Look. No. Further.
These pancakes are comforting, hearty, and warming. Taking only 30 minutes to make, start to finish, they are perfect for a lazy morning breakfast – or a 1 pm brunch if we’re being real!
Full of nutty almond goodness, topped with vegan butter and real maple syrup (leave Aunt Jemima on the shelf y’all), you’re sure to feel like a kid again.
But a more sophisticated, health-conscious version of your childhood self.
Almond Spice Pancakes
Stacks on stacks on stacks of heart warming pancakes.
- 3/4 c (105 g) sorghum flower*
- 1/4 c (48 g) potato starch*
- 2 tbs (7 g) almond meal
- 1 tsp (4 g) baking powder
- 1/2 tsp (2 g) baking soda
- pinch of salt
- 1 tsp (2 g) cinnamon
- dash of cloves
- dash of nutmeg
- 1/2 c (4 oz) aquafaba (liquid from a can of chickpeas)
- 1/4 tsp (1 g) cream of tartar
- 1/2 c (4 oz) almond milk
- 2 tbs (28 g) almond butter
- 2 tbs (22 g) melted vegan butter
- 1 tbs (21 g) agave
- 1/2 tbs (0.5 oz) apple cider vinegar
- Heat electric griddle to 350 F or large non-stick pan to medium-low heat.
- Mix together almond milk and vinegar. Set aside.
- In a medium mixing bowl, whisk together all of the dry ingredients. Set aside.
- Add almond butter, melted vegan butter, and agave to almond milk mixture and stir to combine.
- In a separate bowl, whip together aquafaba and cream of tartar until medium peaks are formed. About 4-5 minutes.
- Pour almond milk mixture on top of dry mixture and combine with a wooden spoon or spatula. Add in aquafaba and mix until batter just comes together.
- Using a ladle or measuring cup (likely 1/3 cup), pour batter onto hot griddle – leaving an inch of space around each pancake – and cook until bubbles begin to form around the edges and the bottom is brown, about 3 minutes.
- Flip and cook another 3 minutes or until golden, brown, and delicious.
- Serve while fresh with vegan butter, maple syrup, and a glass of cold almond milk.

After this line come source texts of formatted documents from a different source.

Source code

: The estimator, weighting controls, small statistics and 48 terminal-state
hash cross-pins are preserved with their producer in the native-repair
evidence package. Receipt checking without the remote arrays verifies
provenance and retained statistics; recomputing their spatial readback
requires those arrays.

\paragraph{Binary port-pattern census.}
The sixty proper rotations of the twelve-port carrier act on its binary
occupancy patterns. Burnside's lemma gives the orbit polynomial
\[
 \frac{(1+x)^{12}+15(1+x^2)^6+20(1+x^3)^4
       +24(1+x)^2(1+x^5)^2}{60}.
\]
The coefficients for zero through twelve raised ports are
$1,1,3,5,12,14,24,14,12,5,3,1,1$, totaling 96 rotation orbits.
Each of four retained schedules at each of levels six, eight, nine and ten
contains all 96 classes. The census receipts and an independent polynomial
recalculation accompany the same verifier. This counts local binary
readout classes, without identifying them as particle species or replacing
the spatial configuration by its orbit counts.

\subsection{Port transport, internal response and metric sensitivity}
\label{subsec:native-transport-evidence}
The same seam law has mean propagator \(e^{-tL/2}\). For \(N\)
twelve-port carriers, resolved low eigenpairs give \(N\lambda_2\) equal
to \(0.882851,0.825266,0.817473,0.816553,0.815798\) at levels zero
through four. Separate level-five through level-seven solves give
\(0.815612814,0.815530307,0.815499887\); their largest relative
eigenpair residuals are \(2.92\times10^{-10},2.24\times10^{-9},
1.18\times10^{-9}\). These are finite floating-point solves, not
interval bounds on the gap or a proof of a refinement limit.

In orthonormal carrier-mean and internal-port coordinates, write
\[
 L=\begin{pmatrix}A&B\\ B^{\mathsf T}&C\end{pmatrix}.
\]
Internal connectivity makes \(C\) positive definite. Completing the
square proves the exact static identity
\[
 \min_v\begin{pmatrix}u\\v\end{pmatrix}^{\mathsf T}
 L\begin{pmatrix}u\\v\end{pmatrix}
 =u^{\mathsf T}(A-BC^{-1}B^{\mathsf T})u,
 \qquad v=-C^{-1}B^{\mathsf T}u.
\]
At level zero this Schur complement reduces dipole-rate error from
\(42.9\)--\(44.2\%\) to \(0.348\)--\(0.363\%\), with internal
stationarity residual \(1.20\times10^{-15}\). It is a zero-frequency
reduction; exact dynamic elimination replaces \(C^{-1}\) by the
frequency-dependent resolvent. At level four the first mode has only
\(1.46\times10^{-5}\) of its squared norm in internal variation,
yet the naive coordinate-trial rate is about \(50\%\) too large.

- Alternatively, store in between tea towels in oven at its lowest temperature for up to thirty minutes.
*While I haven’t tried it myself, so I can’t guarantee the results, oat or buckwheat flour would likely be a good substitute for sorghum flour.
*You can substitute potato starch for cornstarch, tapioca starch, or arrowroot powder.